The scanning frequency array 230 includes an output 235, and a plurality of frequency registers for storing frequency signals. In the illustrated embodiment, a first frequency register 231, a second frequency register 232, a third frequency register 233, and a fourth frequency register 234 are taken as an example. The first frequency register 231, the second frequency register 232, the third frequency register 233, and the fourth frequency register 243 are electrically coupled to the output 235, respectively. Each of the frequency registers 231, 232, 233, and 234 stores a fixed frequency signal. Moreover, the frequency signal in each frequency register 231, 232, 233, and 234 is different from the frequency signals in all of the other frequency registers 231, 232, 233, and 234. In the exemplary embodiment, a first frequency signal with a fixed frequency of 60 Hz, a second frequency signal with a fixed frequency of 70 Hz, a third frequency signal with a fixed frequency of 75 Hz, and a fourth frequency signal with a fixed frequency of 85 Hz are stored in the first frequency register 231, the second frequency register 232, the third frequency register 233, and the fourth frequency register 243, respectively. The four frequency signals are all alternating current (AC) square wave signals, and a positive amplitude of each frequency signal is equal to a negative amplitude of the frequency signal.

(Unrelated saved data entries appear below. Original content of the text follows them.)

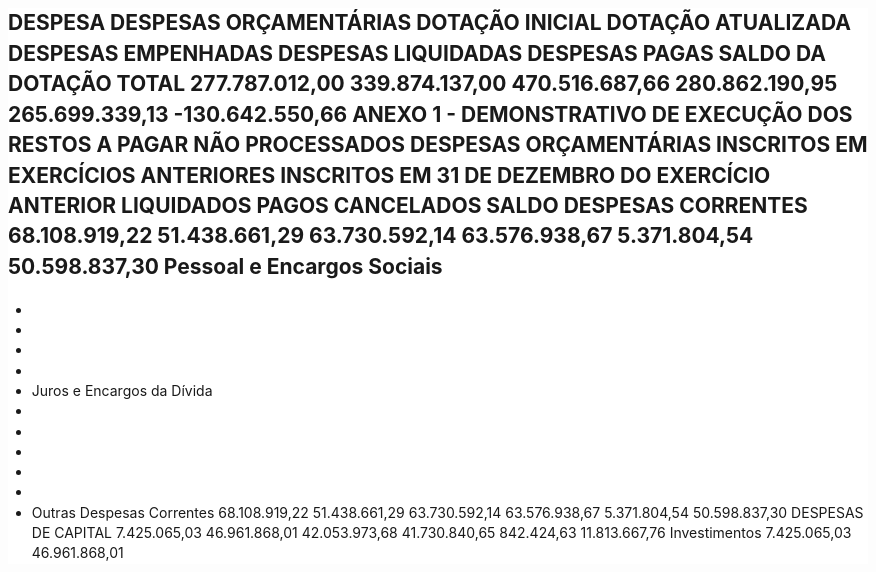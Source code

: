 DESPESA
DESPESAS ORÇAMENTÁRIAS
DOTAÇÃO INICIAL
DOTAÇÃO ATUALIZADA
DESPESAS EMPENHADAS
DESPESAS LIQUIDADAS
DESPESAS PAGAS
SALDO DA DOTAÇÃO
TOTAL
277.787.012,00
339.874.137,00
470.516.687,66
280.862.190,95
265.699.339,13
-130.642.550,66
ANEXO 1 - DEMONSTRATIVO DE EXECUÇÃO DOS RESTOS A PAGAR NÃO PROCESSADOS
DESPESAS ORÇAMENTÁRIAS
INSCRITOS EM EXERCÍCIOS
ANTERIORES
INSCRITOS EM 31 DE
DEZEMBRO DO EXERCÍCIO
ANTERIOR
LIQUIDADOS
PAGOS
CANCELADOS
SALDO
DESPESAS CORRENTES
68.108.919,22
51.438.661,29
63.730.592,14
63.576.938,67
5.371.804,54
50.598.837,30
    Pessoal e Encargos Sociais
-
-
-
-
-
-
    Juros e Encargos da Dívida
-
-
-
-
-
-
    Outras Despesas Correntes
68.108.919,22
51.438.661,29
63.730.592,14
63.576.938,67
5.371.804,54
50.598.837,30
DESPESAS DE CAPITAL
7.425.065,03
46.961.868,01
42.053.973,68
41.730.840,65
842.424,63
11.813.667,76
    Investimentos
7.425.065,03
46.961.868,01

The read register 240 includes a control terminal 241, an input terminal 242, and an output terminal 243. The control terminal 241 is electrically coupled to the command register 260 to receive a control signal. The input terminal 242 is electrically coupled to the output 235 of the scanning frequency array 230 to read the frequency signals from the scanning frequency array 230 under the control of the control signal. The output terminal 243 is electrically coupled to the liquid crystal panel 220 via the frame frequency output 250 to output the frequency signals, which are read by the read register 240 via the input terminal 242. Moreover, the frame frequency output 250 functions as a buffer, whereby the frame frequency output 250 controls the frequency signals to be outputted to the liquid crystal panel 220 according to a desired timing.

The command register 260 is a programmable device, and includes a command signal input 261 and a control signal output 262. Command signals can be written to the command register 260 via the command signal input 261. The control signal output 262 is electrically coupled to the control terminal 241 of the read register 240. The command register 260 generates a control signal according to the command signals, and outputs the control signal to the read register 240 via the control signal output 262.

Typical operation of the LCD 200 is as follows. The command register 260 receives command signals from a peripheral circuit (not shown) via the command signal input 261, generates a control signal according to the command signals, and then outputs the control signal to the control terminal 241 of the read register 240 via the control signal output 262. Under the control of the control signal, the read register 240 reads the frequency signals from the scanning frequency array 230 circularly.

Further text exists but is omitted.